Wherever the listing has a line with the string "field", copy that line out.

DATA EXTRACTS:
------------------------------

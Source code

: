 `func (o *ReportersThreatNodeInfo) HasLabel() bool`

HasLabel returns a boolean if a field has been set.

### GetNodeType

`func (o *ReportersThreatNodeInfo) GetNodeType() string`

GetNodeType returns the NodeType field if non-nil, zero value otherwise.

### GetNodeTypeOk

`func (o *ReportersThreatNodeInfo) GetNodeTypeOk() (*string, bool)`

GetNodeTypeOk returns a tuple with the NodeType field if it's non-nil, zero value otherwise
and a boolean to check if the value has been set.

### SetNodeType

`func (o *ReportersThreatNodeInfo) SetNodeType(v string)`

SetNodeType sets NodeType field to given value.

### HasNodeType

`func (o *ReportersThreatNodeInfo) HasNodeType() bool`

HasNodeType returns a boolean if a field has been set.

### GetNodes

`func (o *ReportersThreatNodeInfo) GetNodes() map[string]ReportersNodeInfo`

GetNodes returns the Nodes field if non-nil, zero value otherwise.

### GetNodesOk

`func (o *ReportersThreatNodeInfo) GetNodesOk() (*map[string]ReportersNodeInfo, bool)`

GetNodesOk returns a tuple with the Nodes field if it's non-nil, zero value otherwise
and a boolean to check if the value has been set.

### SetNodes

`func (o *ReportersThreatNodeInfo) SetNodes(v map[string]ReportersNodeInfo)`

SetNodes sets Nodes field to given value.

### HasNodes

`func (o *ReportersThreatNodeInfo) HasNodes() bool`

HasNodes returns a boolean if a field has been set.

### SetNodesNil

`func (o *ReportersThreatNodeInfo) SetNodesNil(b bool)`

------------------------------

EXPECTED ANSWER:
HasLabel returns a boolean if a field has been set.
GetNodeType returns the NodeType field if non-nil, zero value otherwise.
GetNodeTypeOk returns a tuple with the NodeType field if it's non-nil, zero value otherwise
SetNodeType sets NodeType field to given value.
HasNodeType returns a boolean if a field has been set.
GetNodes returns the Nodes field if non-nil, zero value otherwise.
GetNodesOk returns a tuple with the Nodes field if it's non-nil, zero value otherwise
SetNodes sets Nodes field to given value.
HasNodes returns a boolean if a field has been set.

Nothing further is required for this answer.